Não temos como saber exatamente o que vem pela frente, pois estamos ainda no meio do processo, mas há algumas lições que toda essa cadeia de eventos nos deixa. Uma delas é que parece haver necessidade de um “retorno dos polímatas” no sentido de começarmos um processo centrípeto de interconexões das ilhas de especialidade e de sínteses que nos levem a novos patamares de conhecimento. Se olharmos a nossa volta, há diversos sinais de que as abordagens interdisciplinares estão começando a dominar o cenário de produção intelectual. Como o trabalho polimático do século 21 é distinto do dos séculos 17 e 18, prefiro, ao invés de polímatas, chamar essa nova classe de pensadores de neopolímatas. Estes generalistas centrípetos provavelmente irão revolucionar o conhecimento neste século?
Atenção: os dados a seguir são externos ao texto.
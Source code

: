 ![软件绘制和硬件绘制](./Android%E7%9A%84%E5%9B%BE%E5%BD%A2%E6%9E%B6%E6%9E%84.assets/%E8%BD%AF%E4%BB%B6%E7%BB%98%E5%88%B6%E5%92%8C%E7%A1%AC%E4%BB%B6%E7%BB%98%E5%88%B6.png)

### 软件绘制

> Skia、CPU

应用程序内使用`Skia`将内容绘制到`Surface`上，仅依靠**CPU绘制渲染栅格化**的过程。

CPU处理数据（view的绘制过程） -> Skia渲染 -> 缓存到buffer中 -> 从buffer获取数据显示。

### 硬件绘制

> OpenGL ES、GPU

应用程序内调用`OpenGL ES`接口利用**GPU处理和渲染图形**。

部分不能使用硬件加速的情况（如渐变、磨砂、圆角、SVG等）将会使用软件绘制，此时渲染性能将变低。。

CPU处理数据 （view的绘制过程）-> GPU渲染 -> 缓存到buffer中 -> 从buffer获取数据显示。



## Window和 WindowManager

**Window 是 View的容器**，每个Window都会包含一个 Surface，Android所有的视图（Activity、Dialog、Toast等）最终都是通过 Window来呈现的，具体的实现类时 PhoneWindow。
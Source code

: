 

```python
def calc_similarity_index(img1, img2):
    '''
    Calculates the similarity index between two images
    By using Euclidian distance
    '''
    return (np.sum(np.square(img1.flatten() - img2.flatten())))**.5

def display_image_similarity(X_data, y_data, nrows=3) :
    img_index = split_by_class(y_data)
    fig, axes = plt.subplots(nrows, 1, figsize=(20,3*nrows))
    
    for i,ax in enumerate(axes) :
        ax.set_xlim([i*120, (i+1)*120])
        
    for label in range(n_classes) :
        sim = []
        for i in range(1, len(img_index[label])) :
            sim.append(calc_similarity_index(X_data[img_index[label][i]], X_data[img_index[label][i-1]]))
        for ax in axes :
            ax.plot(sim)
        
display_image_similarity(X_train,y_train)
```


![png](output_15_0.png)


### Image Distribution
É só olhar em volta com cuidado e veremos que o paradigma da especialização está ruindo como um castelo de cartas, da mesma forma que começou a ruir o castelo dos polímatas no século 18. Para o dia a dia podemos deixar a seguinte pergunta: de que vale ter todo o conhecimento do mundo na palma da mão em nosso telefone celular se não interconectarmos essas informações?

(As opiniões expressas pelos articulistas do Jornal da USP são de inteira responsabilidade de seus autores e não refletem opiniões do veículo nem posições institucionais da Universidade de São Paulo)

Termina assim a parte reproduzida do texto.